I was trying to open applications like Open Office only to see the process in the task manager running as a background process. It was not up the top under Apps, but just sat there forever under background processes.

I also had 100% Disk usage with no singular app or process looking like it was causing it. I also had high memory and CPU usage. So I thought what I had done lately. I went to Programs and Features to see which applications had been updates or loaded recently. Skype was there, like it is today, and I removed it as I can no longer use it with Windows 8.1r.

There was also Spotify which I hardly ever use so I uninstalled that as well. However it was after this I started getting the problems.

So I went to System Restore Points and noticed a Critical Windows Update had been carried out on the 11th of this month. I ticked the box to show all restore points and chose the Automatic Restore Point before the update.

I did a system restore to that date which was 2 days before the Windows Update and after an hour I had my PC back and working. It was much faster and the browsers were fast as well, both Chrome and Firefox.

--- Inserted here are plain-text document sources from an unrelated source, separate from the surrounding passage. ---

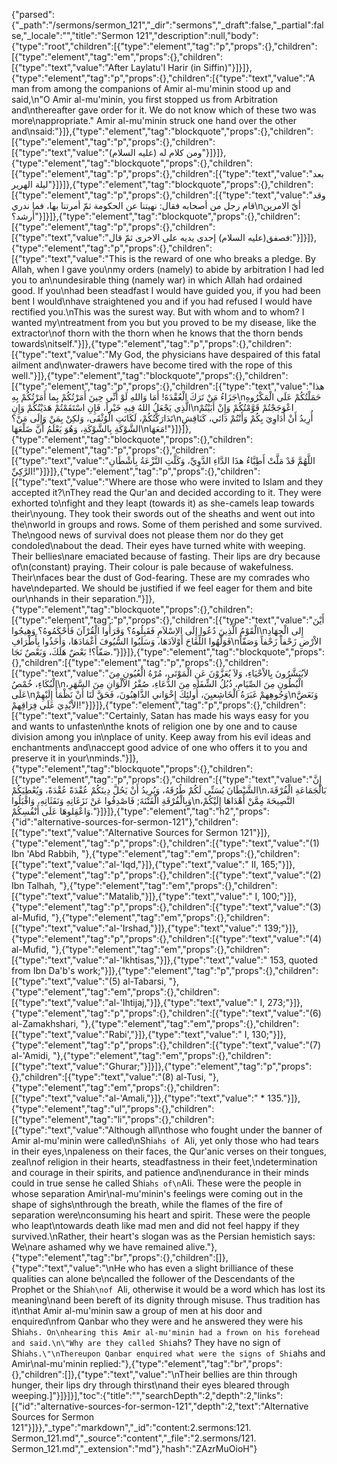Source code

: {"parsed":{"_path":"/sermons/sermon_121","_dir":"sermons","_draft":false,"_partial":false,"_locale":"","title":"Sermon 121","description":null,"body":{"type":"root","children":[{"type":"element","tag":"p","props":{},"children":[{"type":"element","tag":"em","props":{},"children":[{"type":"text","value":"After Laylatu'l Harir (in Siffin)"}]}]},{"type":"element","tag":"p","props":{},"children":[{"type":"text","value":"A man from among the companions of Amir al-mu'minin stood up and said,\n\"O Amir al-mu'minin, you first stopped us from Arbitration and\nthereafter gave order for it. We do not know which of these two was more\nappropriate.\" Amir al-mu'minin struck one hand over the other and\nsaid:"}]},{"type":"element","tag":"blockquote","props":{},"children":[{"type":"element","tag":"p","props":{},"children":[{"type":"text","value":"ومن كلام له (عليه السلام)"}]}]},{"type":"element","tag":"blockquote","props":{},"children":[{"type":"element","tag":"p","props":{},"children":[{"type":"text","value":"بعد ليلة الهرير"}]}]},{"type":"element","tag":"blockquote","props":{},"children":[{"type":"element","tag":"p","props":{},"children":[{"type":"text","value":"وقد قام رجل من أصحابه فقال: نهيتنا عن الحكومة ثمّ أمرتنا بها، فما ندري\nأيّ الامرين أَرشد؟"}]}]},{"type":"element","tag":"blockquote","props":{},"children":[{"type":"element","tag":"p","props":{},"children":[{"type":"text","value":"فصفق(عليه السلام) إحدى يديه على الاخرى ثمّ قال:"}]}]},{"type":"element","tag":"p","props":{},"children":[{"type":"text","value":"This is the reward of one who breaks a pledge. By Allah, when I gave you\nmy orders (namely) to abide by arbitration I had led you to an\nundesirable thing (namely war) in which Allah had ordained good. If you\nhad been steadfast I would have guided you, if you had been bent I would\nhave straightened you and if you had refused I would have rectified you.\nThis was the surest way. But with whom and to whom? I wanted my\ntreatment from you but you proved to be my disease, like the extractor\nof thorn with the thorn when he knows that the thorn bends towards\nitself."}]},{"type":"element","tag":"p","props":{},"children":[{"type":"text","value":"My God, the physicians have despaired of this fatal ailment and\nwater-drawers have become tired with the rope of this well."}]},{"type":"element","tag":"blockquote","props":{},"children":[{"type":"element","tag":"p","props":{},"children":[{"type":"text","value":"هذا جَزَاءُ مَنْ تَرَكَ الْعُقْدَةَ! أَمَا وَاللهِ لَوْ أَنِّي حِينَ أَمَرْتُكُمْ بِما أَمَرْتُكُمْ بِهِ\nحَمَلْتُكُمْ عَلَى الْمَكْرُوهِ الَّذِي يَجْعَلُ اللهُ فِيهِ خَيْراً، فَإِنِ اسْتَقَمْتُمْ هَدَيْتُكُمْ وَإِنِ\nاعْوَجَجْتُمْ قَوَّمْتُكُمْ وَإِنْ أَبَيْتُمْ تَدَارَكْتُكُمْ، لَكَانَتِ الْوُثْقَى، وَلكِنْ بِمَنْ وَإِلَى مَنْ؟\nأُرِيدُ أَنْ أُدَاوِيَ بِكُمْ وَأَنْتُمْ دَائي، كَنَاقِشِ الشَّوْكَةِ بِالشَّوْكَةِ، وَهُوَ يَعْلَمُ أَنَّ ضَلْعَهَا\nمَعَهَا!"}]}]},{"type":"element","tag":"blockquote","props":{},"children":[{"type":"element","tag":"p","props":{},"children":[{"type":"text","value":"اللَّهُمَّ قَدْ مَلَّتْ أَطِبَّاءُ هذَا الدَّاءِ الدَّوِيِّ، وَكَلَّتِ النَّزْعَةُ بِأَشْطَانِ الرَّكِيِّ!"}]}]},{"type":"element","tag":"p","props":{},"children":[{"type":"text","value":"Where  are those who were invited to Islam and they accepted it?\nThey read the Qur'an and decided according to it. They were exhorted to\nfight and they leapt (towards it) as she-camels leap towards their\nyoung. They took their swords out of the sheaths and went out into the\nworld in groups and rows. Some of them perished and some survived. The\ngood news of survival does not please them nor do they get condoled\nabout the dead. Their eyes have turned white with weeping. Their bellies\nare emaciated because of fasting. Their lips are dry because of\n(constant) praying. Their colour is pale because of wakefulness. Their\nfaces bear the dust of God-fearing. These are my comrades who have\ndeparted. We should be justified if we feel eager for them and bite our\nhands in their separation."}]},{"type":"element","tag":"blockquote","props":{},"children":[{"type":"element","tag":"p","props":{},"children":[{"type":"text","value":"أَيْنَ الْقَوْمُ الَّذِينَ دُعُوا إِلَى الاِسْلاَمِ فَقَبِلُوهُ؟ وَقَرَأُوا الْقُرْآنَ فَأَحْكَمُوهُ؟ وَهِيجُوا\nإِلى الْجِهَادِ فَوَلَّهُوا اللِّقَاحَ أَوْلاَدَهَا، وَسَلَبُوا السُّيُوفَ أَغْمَادَهَا، وَأَخَذُوا بِأَطْرَافِ\nالاْرْضِ زَحْفاً زَحْفاً وَصَفّاً صَفّاً؟! بَعْضٌ هَلَكَ، وَبَعْصٌ نَجَا."}]}]},{"type":"element","tag":"blockquote","props":{},"children":[{"type":"element","tag":"p","props":{},"children":[{"type":"text","value":"لاَيُبَشَّرُونَ بِالاْحْيَاءِ، وَلاَ يُعَزَّوْنَ عَنِ الْمَوْتَى، مُرْهُ الْعُيُونِ مِنَ الْبُكَاءِ، خُمْصُ\nالْبُطُونِ مِنَ الصِّيَامِ، ذُبُلُ الشِّفَاهِ مِنَ الدُّعَاءِ، صُفْرُ الاْلْوَانِ مِنَ السَّهَرِ، عَلَى\nوَجُوهِهمْ غَبَرَةُ الْخَاشِعيِنَ، أُولئِكَ إِخْوَاني الذَّاهِبُونَ، فَحَقَّ لَنَا أَنْ نَظْمَأَ إِلَيْهِمْ\nوَنَعَضَّ الاْيْدِيَ عَلَى فِرَاقِهمْ!"}]}]},{"type":"element","tag":"p","props":{},"children":[{"type":"text","value":"Certainly, Satan has made his ways easy for you and wants to unfasten\nthe knots of religion one by one and to cause division among you in\nplace of unity. Keep away from his evil ideas and enchantments and\naccept good advice of one who offers it to you and preserve it in your\nminds."}]},{"type":"element","tag":"blockquote","props":{},"children":[{"type":"element","tag":"p","props":{},"children":[{"type":"text","value":"إِنَّ الشَّيْطَانَ يُسَنِّي لَكُمْ طُرُقَهُ، وَيُرِيدُ أَنْ يَحُلَّ دِينَكُمْ عُقْدَةً عُقْدَةً، وَيُعْطِيَكُمْ\nبَالْجَمَاعَةِ الْفُرْقَةَ، وَبِالْفُرْقَةِ الْفَتْنَةَ; فَاصْدِفُوا عَنْ نَزَغَاتِهِ وَنَفَثَاتِهِ، وَاقْبَلُوا\nالنَّصِيحَةَ مِمَّنْ أَهْدَاهَا إِلَيْكُمْ، وَاعْقِلوهَا عَلَى أَنْفُسِكُمْ."}]}]},{"type":"element","tag":"h2","props":{"id":"alternative-sources-for-sermon-121"},"children":[{"type":"text","value":"Alternative Sources for Sermon 121"}]},{"type":"element","tag":"p","props":{},"children":[{"type":"text","value":"(1) Ibn 'Abd Rabbih, "},{"type":"element","tag":"em","props":{},"children":[{"type":"text","value":"al-'Iqd,"}]},{"type":"text","value":" II, 165;"}]},{"type":"element","tag":"p","props":{},"children":[{"type":"text","value":"(2) Ibn Talhah, "},{"type":"element","tag":"em","props":{},"children":[{"type":"text","value":"Matalib,"}]},{"type":"text","value":" I, 100;"}]},{"type":"element","tag":"p","props":{},"children":[{"type":"text","value":"(3) al-Mufid, "},{"type":"element","tag":"em","props":{},"children":[{"type":"text","value":"al-'Irshad,"}]},{"type":"text","value":" 139;"}]},{"type":"element","tag":"p","props":{},"children":[{"type":"text","value":"(4) al-Mufid, "},{"type":"element","tag":"em","props":{},"children":[{"type":"text","value":"al-'Ikhtisas,"}]},{"type":"text","value":" 153, quoted from Ibn Da'b's work;"}]},{"type":"element","tag":"p","props":{},"children":[{"type":"text","value":"(5) al-Tabarsi, "},{"type":"element","tag":"em","props":{},"children":[{"type":"text","value":"al-'Ihtijaj,"}]},{"type":"text","value":" I, 273;"}]},{"type":"element","tag":"p","props":{},"children":[{"type":"text","value":"(6) al-Zamakhshari, "},{"type":"element","tag":"em","props":{},"children":[{"type":"text","value":"Rabi',"}]},{"type":"text","value":" I, 130;"}]},{"type":"element","tag":"p","props":{},"children":[{"type":"text","value":"(7) al-'Amidi, "},{"type":"element","tag":"em","props":{},"children":[{"type":"text","value":"Ghurar;"}]}]},{"type":"element","tag":"p","props":{},"children":[{"type":"text","value":"(8) al-Tusi, "},{"type":"element","tag":"em","props":{},"children":[{"type":"text","value":"al-'Amali,"}]},{"type":"text","value":" * 135."}]},{"type":"element","tag":"ul","props":{},"children":[{"type":"element","tag":"li","props":{},"children":[{"type":"text","value":"Although all\nthose who fought under the banner of Amir al-mu'minin were called\nShi`ahs of `Ali, yet only those who had tears in their eyes,\npaleness on their faces, the Qur'anic verses on their tongues, zeal\nof religion in their hearts, steadfastness in their feet,\ndetermination and courage in their spirits, and patience and\nendurance in their minds could in true sense he called Shi`ahs of\n`AIi. These were the people in whose separation Amir\nal-mu'minin's feelings were coming out in the shape of sighs\nthrough the breath, while the flames of the fire of separation were\nconsuming his heart and spirit. These were the people who leapt\ntowards death like mad men and did not feel happy if they survived.\nRather, their heart's slogan was as the Persian hemistich says: We\nare ashamed why we have remained alive."},{"type":"element","tag":"br","props":{},"children":[]},{"type":"text","value":"\nHe who has even a slight brilliance of these qualities can alone be\ncalled the follower of the Descendants of the Prophet or the Shi`ah\nof `Ali, otherwise it would be a word which has lost its meaning\nand been bereft of its dignity through misuse. Thus tradition has it\nthat Amir al-mu'minin saw a group of men at his door and enquired\nfrom Qanbar who they were and he answered they were his Shi`ahs. On\nhearing this Amir al-mu'minin had a frown on his forehead and said.\n\"Why are they called Shi`ahs? They have no sign of Shi`ahs.\"\nThereupon Qanbar enquired what were the signs of Shi`ahs and Amir\nal-mu'minin replied:"},{"type":"element","tag":"br","props":{},"children":[]},{"type":"text","value":"\nTheir bellies are thin through hunger, their lips dry through thirst\nand their eyes bleared through weeping.]"}]}]}],"toc":{"title":"","searchDepth":2,"depth":2,"links":[{"id":"alternative-sources-for-sermon-121","depth":2,"text":"Alternative Sources for Sermon 121"}]}},"_type":"markdown","_id":"content:2.sermons:121. Sermon_121.md","_source":"content","_file":"2.sermons/121. Sermon_121.md","_extension":"md"},"hash":"ZAzrMuOioH"}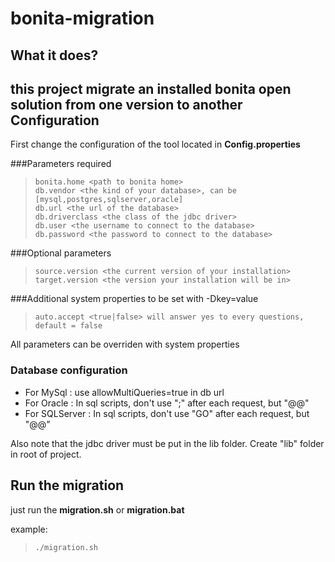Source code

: bonita-migration
=================
What it does?
-------------
this project migrate an installed bonita open solution from one version to another
Configuration
--------------

First change the configuration of the tool located in **Config.properties**


###Parameters required
>     bonita.home <path to bonita home>
>     db.vendor <the kind of your database>, can be [mysql,postgres,sqlserver,oracle]
>     db.url <the url of the database>
>     db.driverclass <the class of the jdbc driver>
>     db.user <the username to connect to the database>
>     db.password <the password to connect to the database>

###Optional parameters
>     source.version <the current version of your installation>
>     target.version <the version your installation will be in>

###Additional system properties 
to be set with -Dkey=value
>     auto.accept <true|false> will answer yes to every questions, default = false

All parameters can be overriden with system properties

### Database configuration
* For MySql : use allowMultiQueries=true in db url
* For Oracle :  In sql scripts, don't use ";" after each request, but "@@"
* For SQLServer :  In sql scripts, don't use "GO" after each request, but "@@"


Also note that the jdbc driver must be put in the lib folder. Create "lib" folder in root of project.

Run the migration
-----------------
just run the **migration.sh** or **migration.bat**

example:
>     ./migration.sh

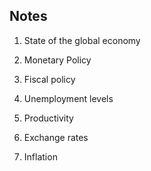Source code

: 
## Notes

1. State of the global economy

1. Monetary Policy
1. Fiscal policy
1. Unemployment levels
1. Productivity
1. Exchange rates
1. Inflation
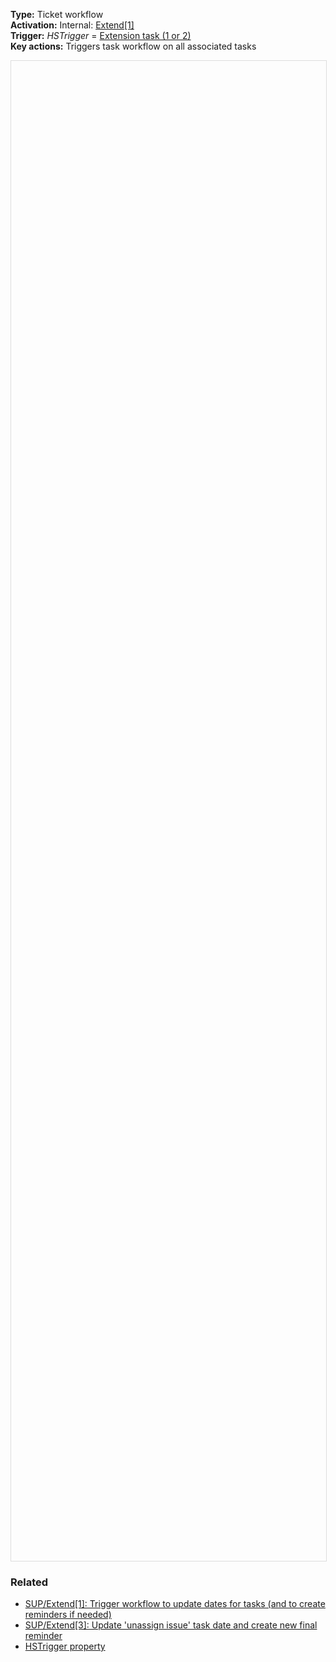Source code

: **Type:** Ticket workflow  
**Activation:** Internal: <u>Extend[1]</u>  
**Trigger:** *HSTrigger* = <u>Extension task (1 or 2)</u>  
**Key actions:** Triggers task workflow on all associated tasks        

<div id="viewer" style="width:100%;height:60vh;border:1px solid #ddd;"></div>
<script src="https://cdn.jsdelivr.net/npm/openseadragon@4.1/build/openseadragon/openseadragon.min.js"></script>
<script>
  document.addEventListener('DOMContentLoaded', function () {
    var basePath = window.location.pathname.replace(/\/workflows\/.*/, '/');
    var imgUrl = basePath + "images/SUP-Extend-2-Trigger-extension-task-date-change-creation.png";
    OpenSeadragon({ id: "viewer", prefixUrl: "https://cdn.jsdelivr.net/npm/openseadragon@4.1/build/openseadragon/images/", tileSources: { type: "image", url: imgUrl, buildPyramid: false }, showNavigator: true, showZoomControl: true, showHomeControl: true, showFullPageControl: false });
  });
</script> 

### Related  
- [SUP/Extend[1]: Trigger workflow to update dates for tasks (and to create reminders if needed)](../workflows/SUP-Extend-1-Trigger-workflow-to-update-dates-for-tasks.md)  
- [SUP/Extend[3]: Update 'unassign issue' task date and create new final reminder](../workflows/SUP-Extend-3-Update-unassign-issue-task-date-and-create-new-final-reminder.md)  
- [HSTrigger property](../articles/Workflow-internal-properties.md#hstrigger)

However I will not take away the points I made yesterday about over complicating the options and issues for privacy and security which seem far too over the top for the average user to understand.

So when I was finished with what I was doing I went to shut the laptop off and did the Windows Update again. This time it seems to not have slowed everything down. The Critical Update has been done and I have a much faster laptop. For example just look at the Task Manager, which for the same apps, with the same tabs open was showing 100% DISK usage and high Memory and CPU usage, with programs running in the background not as open Apps.

However I am not holding my breath as it seems that all these browsers and other apps like Rapport (banking crud software), seems to be slowing the laptop down.

I think it is time I do a proper search of the computer, remove apps I don't use, run Chkdsk -f (from the command prompt), and see if a particular browser is causing me issues.


At the moment I have 5% CPU, 40% Memory 3% Disk usage (Not the 100% I was seeing all the time).

I have no ideas what the Windows Update did to screw this up and when I look at programs recently installed I only see Google Chrome as having updated itself today. Firefox is set to auto update so I will wait to see what happens when the latest version comes in as I am currently on version 70, and yesterday I was on version 71. Since Chrome updated however the CPU and Disk Usage also started to spike again.


I have decided to uninstall Chrome and just use Firefox and since doing so my disk usage is running at 1%. I have no idea what Chrome could be doing to cause these memory leaks and disk usage. I did notice in their settings under advanced the other day an option to look for "malware" that could be slowing your computer down. I reckon it is more to do with all the holes that let PUPs and other files that keep popping up after a scan in the Chrome Roaming folder that they are looking for.

However it in not uncommon for people to have issues after Windows Updates. User Profiles going missing causing you to think you have lost all your apps and other weird things. Having to do restore points seems drastic but at the moment I am happy as my apps are all running and the task manager is showing good stats. However I still think Firefox's security and privacy options are too much for the average user and some of them even confused me as their was no explanation. So read that article if you can.
I think these auto updates behind the scenes can cause major slowdowns and they should all be optional. If I have a version of Chrome that is running fast, not causing major CPU, Memory or Disk usage then I should be able to keep it. I don't want some new buggy install being rolled out and then a fix for that buggy version rolled out later.

As I said earlier IE only brings a new version of IE out once every couple of years. I cannot really see the need for 70+ versions of Chrome or Firefox unless they contain bugs and future version are to fix them.